By Jon Kenney on Jun 17, 2014

Great article! I am especially fond of the term
"embedded insubordination" and the reminder that innovation must come from all levels of the organization lest we are doomed to be ONLY experts in the past.


By Jennifer Matt on Jun 17, 2014

Thanks Jon. Some of the greatest ideas have come from the bottom of the food chain (Microsoft Office Suite idea was made by a summer intern), the idea of color copy calendars at Kinko's was from a front line retail coworker.

We have to be open to ideas to come from anywhere when we're looking ahead rather than behind.



By Philippe Gascon on Jun 18, 2014

Great article Jen!
We do have to create a culture that encourages people to innovate, question and participate.
Kodak is an example of a company that failed to change and listen to their customers. Employees dared not question the corporate strategy. We all know what happened to them.
Whenever I hire someone I always give them this piece of advice.
1. Always question everything you do. Does it make sense. Don't justify what you have done by saying "That's the way it has always been done"
2.I expect you to make mistakes, but hopefully not the same one more than once.


By Rossitza Sardjeva on Jun 22, 2014

Great! Very important recomendations!


By Paul Gardner on Jun 23, 2014

Jennifer, Having also had the pleasure of attending Dscoop Asia, your article resonated with me on several levels. But for me, the single most vital thought for those wishing to embrace the Future is: "guess less and experiment more - start creating a culture of experimentation".

Great stuff there!


By Joanna Harvey on Jun 25, 2014

Great article! I think it's important to build a culture of innovation in which successes (incremental or large) are celebrated and failures are learning moments to refocus and try again.


By Jennifer Matt on Jun 25, 2014

Thank you Joanna -

I think the resistance we all have is that there is always work to be done to incrementally improve on what we do today so we think we don't have the time to expand into new ideas/innovate.

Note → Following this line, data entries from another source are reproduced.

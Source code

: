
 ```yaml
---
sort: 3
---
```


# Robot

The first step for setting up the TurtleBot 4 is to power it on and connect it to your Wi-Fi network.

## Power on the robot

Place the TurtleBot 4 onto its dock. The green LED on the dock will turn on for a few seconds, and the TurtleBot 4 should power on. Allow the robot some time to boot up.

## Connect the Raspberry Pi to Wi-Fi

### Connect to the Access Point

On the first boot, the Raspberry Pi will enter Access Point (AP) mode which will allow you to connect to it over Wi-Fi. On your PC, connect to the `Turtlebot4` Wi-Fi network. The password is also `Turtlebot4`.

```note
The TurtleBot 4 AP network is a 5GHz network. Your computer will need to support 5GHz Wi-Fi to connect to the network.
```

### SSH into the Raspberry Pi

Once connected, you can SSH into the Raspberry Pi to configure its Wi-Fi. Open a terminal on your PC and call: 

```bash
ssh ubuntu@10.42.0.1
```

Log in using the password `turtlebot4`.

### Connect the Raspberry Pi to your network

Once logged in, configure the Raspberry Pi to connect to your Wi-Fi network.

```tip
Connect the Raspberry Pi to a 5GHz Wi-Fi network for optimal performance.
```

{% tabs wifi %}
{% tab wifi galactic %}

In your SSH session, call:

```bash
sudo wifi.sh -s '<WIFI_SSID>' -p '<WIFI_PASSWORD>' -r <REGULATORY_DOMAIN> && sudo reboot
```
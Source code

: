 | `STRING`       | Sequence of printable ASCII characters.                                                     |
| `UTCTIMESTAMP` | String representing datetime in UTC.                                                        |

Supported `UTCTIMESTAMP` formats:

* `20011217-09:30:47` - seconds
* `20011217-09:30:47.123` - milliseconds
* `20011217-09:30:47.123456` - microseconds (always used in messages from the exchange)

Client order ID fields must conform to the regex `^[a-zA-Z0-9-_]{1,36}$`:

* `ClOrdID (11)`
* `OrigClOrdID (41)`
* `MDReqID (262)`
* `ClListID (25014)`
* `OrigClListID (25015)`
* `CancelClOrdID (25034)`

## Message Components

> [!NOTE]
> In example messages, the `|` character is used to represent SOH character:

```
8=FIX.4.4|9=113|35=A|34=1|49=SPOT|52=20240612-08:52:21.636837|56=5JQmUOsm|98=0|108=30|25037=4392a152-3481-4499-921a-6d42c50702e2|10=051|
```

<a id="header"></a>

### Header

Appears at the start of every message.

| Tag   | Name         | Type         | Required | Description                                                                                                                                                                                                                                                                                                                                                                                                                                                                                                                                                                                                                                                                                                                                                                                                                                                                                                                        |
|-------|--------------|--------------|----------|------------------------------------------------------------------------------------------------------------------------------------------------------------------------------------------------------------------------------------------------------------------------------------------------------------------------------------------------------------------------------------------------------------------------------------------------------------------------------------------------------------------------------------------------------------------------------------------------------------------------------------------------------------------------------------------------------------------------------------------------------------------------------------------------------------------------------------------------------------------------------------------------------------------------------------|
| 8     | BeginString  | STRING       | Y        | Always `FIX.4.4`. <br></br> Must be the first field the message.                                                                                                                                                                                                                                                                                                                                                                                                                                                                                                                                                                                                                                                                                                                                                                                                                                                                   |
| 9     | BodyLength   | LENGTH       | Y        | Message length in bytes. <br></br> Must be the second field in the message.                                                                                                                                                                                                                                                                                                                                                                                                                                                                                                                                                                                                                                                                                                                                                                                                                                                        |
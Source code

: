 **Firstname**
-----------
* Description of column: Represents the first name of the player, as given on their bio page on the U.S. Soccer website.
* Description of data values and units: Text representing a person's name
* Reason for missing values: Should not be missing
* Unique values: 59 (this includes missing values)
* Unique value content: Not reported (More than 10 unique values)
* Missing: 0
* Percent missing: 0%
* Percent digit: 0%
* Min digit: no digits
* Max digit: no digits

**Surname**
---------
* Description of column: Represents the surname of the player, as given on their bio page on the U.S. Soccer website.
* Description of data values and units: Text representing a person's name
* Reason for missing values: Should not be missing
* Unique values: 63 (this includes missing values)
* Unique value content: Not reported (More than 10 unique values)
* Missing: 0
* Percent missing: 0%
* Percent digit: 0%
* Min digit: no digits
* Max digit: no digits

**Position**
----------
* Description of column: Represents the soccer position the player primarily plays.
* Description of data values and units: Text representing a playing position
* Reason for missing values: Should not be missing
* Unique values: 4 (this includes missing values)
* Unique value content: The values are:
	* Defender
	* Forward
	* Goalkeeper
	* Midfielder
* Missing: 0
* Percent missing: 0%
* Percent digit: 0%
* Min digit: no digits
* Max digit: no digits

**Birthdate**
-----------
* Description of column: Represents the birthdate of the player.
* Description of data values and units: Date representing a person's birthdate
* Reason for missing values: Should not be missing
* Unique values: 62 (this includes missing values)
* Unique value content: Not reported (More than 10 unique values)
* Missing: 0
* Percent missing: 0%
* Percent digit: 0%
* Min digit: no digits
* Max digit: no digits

When industries are successful over a long period of time (like print has been), we become less and less comfortable with risk because we feel should be protecting the status quo. This just isn't an option anymore. We are seeing it in every industry - total disruption by those who are willing to re-think, experiment, and yes also fail.

Thanks for adding to the conversation.



By Judy Berlin on Jun 26, 2014

Your article was very intriguing and thought provoking. I think, though, that expertise is still something to be valued.

As a long-time resident of the "start up nation" here in Israel, I can confirm that 'embedded insubordination' is an accurate description and attribute of many Israelis. But beyond than that, the ability to have the Vision is another important component. Insubordination isn't enough.

This is where I think expertise does indeed come into play. You need to know the rules before you break them so that you break them wisely. Working at Scitex for many years and now at XMPie, I see that the pioneering spirit that blends expertise, creativity and vision breeds the perfect storm for disruptive innovation.


By Jennifer Matt on Jun 26, 2014


Thanks for your comment. I agree, expertise is vital - my point was that all of us have to engage in learning new things based on the evolution of the marketplace. You can't rely on the expertise you developed on legacy technologies for instance.

Rule breakers with no vision are just annoying and a major distraction to the company - you got that right on. Visionaries never feel like rule-breakers they simply ask people to do more than is expected (which can sometimes feel annoying when you've already got too much on your plate).

I'm sure those of you who live in the "embedded insubordination culture" sometimes wish that people would simple just follow the path set before them - the grass is always greener. I get so frustrated when organizations blindly follow without thinking for themselves because each individual has a unique perspective and by blindly following you are not offering that perspective to the organization. As with everything, there is a balance right? Too much insubordination is chaos, not enough and you're doomed in this fast paced market.